Task prompt: Word for word, restate the entries below from their first line through the line that contains "you can now".

Supplied data:
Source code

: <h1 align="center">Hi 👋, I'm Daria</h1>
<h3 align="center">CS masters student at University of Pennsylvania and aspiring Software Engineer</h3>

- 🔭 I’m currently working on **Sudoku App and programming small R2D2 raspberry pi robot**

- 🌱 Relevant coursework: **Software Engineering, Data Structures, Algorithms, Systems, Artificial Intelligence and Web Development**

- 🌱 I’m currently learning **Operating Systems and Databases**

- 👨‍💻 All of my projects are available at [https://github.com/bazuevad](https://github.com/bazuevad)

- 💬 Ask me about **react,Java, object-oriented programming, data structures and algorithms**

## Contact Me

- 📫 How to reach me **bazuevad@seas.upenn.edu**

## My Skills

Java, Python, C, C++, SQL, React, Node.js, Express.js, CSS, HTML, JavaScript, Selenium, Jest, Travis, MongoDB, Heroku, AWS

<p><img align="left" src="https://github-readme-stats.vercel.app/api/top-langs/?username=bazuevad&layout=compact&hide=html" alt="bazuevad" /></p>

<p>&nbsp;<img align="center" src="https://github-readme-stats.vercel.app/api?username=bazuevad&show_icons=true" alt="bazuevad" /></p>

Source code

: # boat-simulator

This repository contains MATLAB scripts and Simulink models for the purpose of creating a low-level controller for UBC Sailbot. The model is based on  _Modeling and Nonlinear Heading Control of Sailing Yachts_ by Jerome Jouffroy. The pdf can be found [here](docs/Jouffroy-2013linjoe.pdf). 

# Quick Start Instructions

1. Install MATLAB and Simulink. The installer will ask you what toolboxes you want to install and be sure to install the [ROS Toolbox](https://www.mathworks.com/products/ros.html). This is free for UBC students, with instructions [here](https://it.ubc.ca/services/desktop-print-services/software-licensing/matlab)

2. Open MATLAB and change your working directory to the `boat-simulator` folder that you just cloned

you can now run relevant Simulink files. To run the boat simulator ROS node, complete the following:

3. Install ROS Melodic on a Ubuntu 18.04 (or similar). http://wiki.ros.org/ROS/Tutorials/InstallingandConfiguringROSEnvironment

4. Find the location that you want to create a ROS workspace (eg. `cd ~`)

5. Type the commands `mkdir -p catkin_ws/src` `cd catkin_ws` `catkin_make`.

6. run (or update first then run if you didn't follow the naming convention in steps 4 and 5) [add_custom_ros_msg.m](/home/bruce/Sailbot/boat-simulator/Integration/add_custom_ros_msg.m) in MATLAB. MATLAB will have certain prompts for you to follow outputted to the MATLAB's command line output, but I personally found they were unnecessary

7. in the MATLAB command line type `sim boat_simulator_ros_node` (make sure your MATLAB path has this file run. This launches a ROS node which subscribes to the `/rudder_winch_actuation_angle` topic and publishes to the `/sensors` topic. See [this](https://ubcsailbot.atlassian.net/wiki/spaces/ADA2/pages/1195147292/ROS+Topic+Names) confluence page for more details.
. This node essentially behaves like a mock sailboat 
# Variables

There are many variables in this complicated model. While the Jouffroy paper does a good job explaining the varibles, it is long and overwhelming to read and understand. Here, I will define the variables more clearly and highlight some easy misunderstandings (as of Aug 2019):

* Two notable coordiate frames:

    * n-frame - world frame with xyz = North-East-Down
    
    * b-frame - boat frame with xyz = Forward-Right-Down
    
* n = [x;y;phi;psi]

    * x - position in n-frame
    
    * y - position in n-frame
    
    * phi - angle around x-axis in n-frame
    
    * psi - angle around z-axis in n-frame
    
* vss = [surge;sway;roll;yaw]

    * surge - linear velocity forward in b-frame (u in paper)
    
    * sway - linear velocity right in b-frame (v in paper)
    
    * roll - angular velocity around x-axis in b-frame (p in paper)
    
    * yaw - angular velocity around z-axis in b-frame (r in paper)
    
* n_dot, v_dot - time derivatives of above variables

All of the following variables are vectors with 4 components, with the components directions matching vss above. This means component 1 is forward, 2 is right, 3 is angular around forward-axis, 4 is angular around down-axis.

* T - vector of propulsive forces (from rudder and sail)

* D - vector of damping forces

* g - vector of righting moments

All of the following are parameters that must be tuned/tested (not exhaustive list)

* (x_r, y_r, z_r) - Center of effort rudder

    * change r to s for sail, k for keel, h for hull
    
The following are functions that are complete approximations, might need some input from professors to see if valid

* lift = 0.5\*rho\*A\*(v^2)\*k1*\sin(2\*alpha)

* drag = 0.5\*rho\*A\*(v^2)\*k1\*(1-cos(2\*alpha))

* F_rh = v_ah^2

Exercise answer:
Source code

: <h1 align="center">Hi 👋, I'm Daria</h1>
<h3 align="center">CS masters student at University of Pennsylvania and aspiring Software Engineer</h3>

- 🔭 I’m currently working on **Sudoku App and programming small R2D2 raspberry pi robot**

- 🌱 Relevant coursework: **Software Engineering, Data Structures, Algorithms, Systems, Artificial Intelligence and Web Development**

- 🌱 I’m currently learning **Operating Systems and Databases**

- 👨‍💻 All of my projects are available at [https://github.com/bazuevad](https://github.com/bazuevad)

- 💬 Ask me about **react,Java, object-oriented programming, data structures and algorithms**

## Contact Me

- 📫 How to reach me **bazuevad@seas.upenn.edu**

## My Skills

Java, Python, C, C++, SQL, React, Node.js, Express.js, CSS, HTML, JavaScript, Selenium, Jest, Travis, MongoDB, Heroku, AWS

<p><img align="left" src="https://github-readme-stats.vercel.app/api/top-langs/?username=bazuevad&layout=compact&hide=html" alt="bazuevad" /></p>

<p>&nbsp;<img align="center" src="https://github-readme-stats.vercel.app/api?username=bazuevad&show_icons=true" alt="bazuevad" /></p>

Source code

: # boat-simulator

This repository contains MATLAB scripts and Simulink models for the purpose of creating a low-level controller for UBC Sailbot. The model is based on  _Modeling and Nonlinear Heading Control of Sailing Yachts_ by Jerome Jouffroy. The pdf can be found [here](docs/Jouffroy-2013linjoe.pdf). 

# Quick Start Instructions

1. Install MATLAB and Simulink. The installer will ask you what toolboxes you want to install and be sure to install the [ROS Toolbox](https://www.mathworks.com/products/ros.html). This is free for UBC students, with instructions [here](https://it.ubc.ca/services/desktop-print-services/software-licensing/matlab)

2. Open MATLAB and change your working directory to the `boat-simulator` folder that you just cloned

you can now run relevant Simulink files. To run the boat simulator ROS node, complete the following:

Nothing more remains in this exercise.